In 2014 a massive cyber attack was launched against Sony Pictures Entertainment that involved the theft and release or destruction of a huge amount of data. It was the first destructive cyber attack conducted against the United States and the first time the US attributed a cyber attack to a foreign government. The attack was claimed by 'Guardians of Peace' and was eventually attributed to North Korea to a group of hackers known as 'Shadow Brokers'.

The 2017 'WannaCry' ransomware attack that brought down hundreds of organizations worldwide including the effective closure of a large number of British hospitals and other critical facilities, has also been attributed to the Shadow Brokers, an outfit that works in the PRC and PDK for the Kim regime of North Korea. According to an Op-Ed in the Wall Street Journal, Tom Bossert, then Homeland Security Advisor to President Donald Trump, firmly attributed the attacks to Kim Jong-Un who gave the order to launch the malware attack, he claimed. "We do not make this allegation lightly. It is based on evidence." Bossert stated. Canada, New Zealand, Japan, and the UK all independently agreed with the US attribution.

Right on the heals of WannaCry, the 'Not Petya' attacks of June 2017 were an act of cyber warfare instigated by the Russian GRU (ГРУ), according to a CIA analysis of the attack reported by the Washington Post. Not Petya or Nyetya as it is also known as, was disguised as a new variant of ransomware, but with no way to recover information or the hard drives storing the data, it destroyed millions of dollars of computer equipment and cost businesses the world-over, somewhere between $4bn and $8bn according to Wired at the time, but now widely regarded to be closer to $12bn. Not Petya thus became known as a broadcast 'wiperware" and as a cyber weapon by many.

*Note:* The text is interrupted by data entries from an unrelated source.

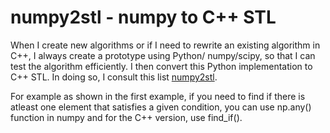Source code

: # numpy2stl - numpy to C++ STL

When I create new algorithms or if I need to rewrite an existing algorithm in C++, I always create a prototype using Python/ numpy/scipy, so that I can test the algorithm efficiently. I then convert this Python implementation to C++ STL. In doing so, I consult this list [numpy2stl](https://github.com/zenr/numpy2stl/blob/master/numpy2stl). 

For example as shown in the first example, if you need to find if there is atleast one element that satisfies a given condition, you can use np.any() function in numpy and for the C++ version, use find_if().



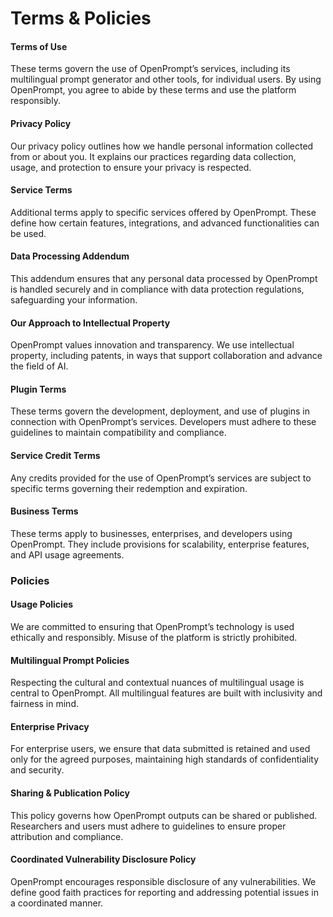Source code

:# Terms & Policies

#### **Terms of Use**

These terms govern the use of OpenPrompt’s services, including its multilingual prompt generator and other tools, for individual users. By using OpenPrompt, you agree to abide by these terms and use the platform responsibly.

#### **Privacy Policy**

Our privacy policy outlines how we handle personal information collected from or about you. It explains our practices regarding data collection, usage, and protection to ensure your privacy is respected.

#### **Service Terms**

Additional terms apply to specific services offered by OpenPrompt. These define how certain features, integrations, and advanced functionalities can be used.

#### **Data Processing Addendum**

This addendum ensures that any personal data processed by OpenPrompt is handled securely and in compliance with data protection regulations, safeguarding your information.

#### **Our Approach to Intellectual Property**

OpenPrompt values innovation and transparency. We use intellectual property, including patents, in ways that support collaboration and advance the field of AI.

#### **Plugin Terms**

These terms govern the development, deployment, and use of plugins in connection with OpenPrompt’s services. Developers must adhere to these guidelines to maintain compatibility and compliance.

#### **Service Credit Terms**

Any credits provided for the use of OpenPrompt’s services are subject to specific terms governing their redemption and expiration.

#### **Business Terms**

These terms apply to businesses, enterprises, and developers using OpenPrompt. They include provisions for scalability, enterprise features, and API usage agreements.



### **Policies**

#### **Usage Policies**

We are committed to ensuring that OpenPrompt’s technology is used ethically and responsibly. Misuse of the platform is strictly prohibited.

#### **Multilingual Prompt Policies**

Respecting the cultural and contextual nuances of multilingual usage is central to OpenPrompt. All multilingual features are built with inclusivity and fairness in mind.

#### **Enterprise Privacy**

For enterprise users, we ensure that data submitted is retained and used only for the agreed purposes, maintaining high standards of confidentiality and security.

#### **Sharing & Publication Policy**

This policy governs how OpenPrompt outputs can be shared or published. Researchers and users must adhere to guidelines to ensure proper attribution and compliance.

#### **Coordinated Vulnerability Disclosure Policy**

OpenPrompt encourages responsible disclosure of any vulnerabilities. We define good faith practices for reporting and addressing potential issues in a coordinated manner.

According to the CIA, Russia's GRU created NotPetya, as an escalation of its existing kinetic and cyber war against Ukraine ongoing since popular revolution there ousted the pro-Russain former Ukrainian President and CCCP Communist Party Member Viktor Yanukovych. The attack which initially targeted Ukrainian accounting tax software company M.E.Doc, brought down virtually all of Ukraine’s government along with Ukrainian hospitals, power companies, airports, and banks. Since then there has been a steady stream of cyber attacks directed by Moscow against Ukrainian critical infrastructure and power utilities knocking them off-line, constant attacks against Ukrainian businesses, and various kinetic attacks including the military occupation and annexation of Crimea, the instigation of Russian nationalism, ethnic unrest and military support of separatists in Eastern Ukraine. This direct support culminated in the July 2014 destruction of an airliner and deaths of all 285 passengers and 15 crew aboard as MH17 as it flew between Amsterdam and Kuala Lumpur when it was hit by a Russian surface to air missile.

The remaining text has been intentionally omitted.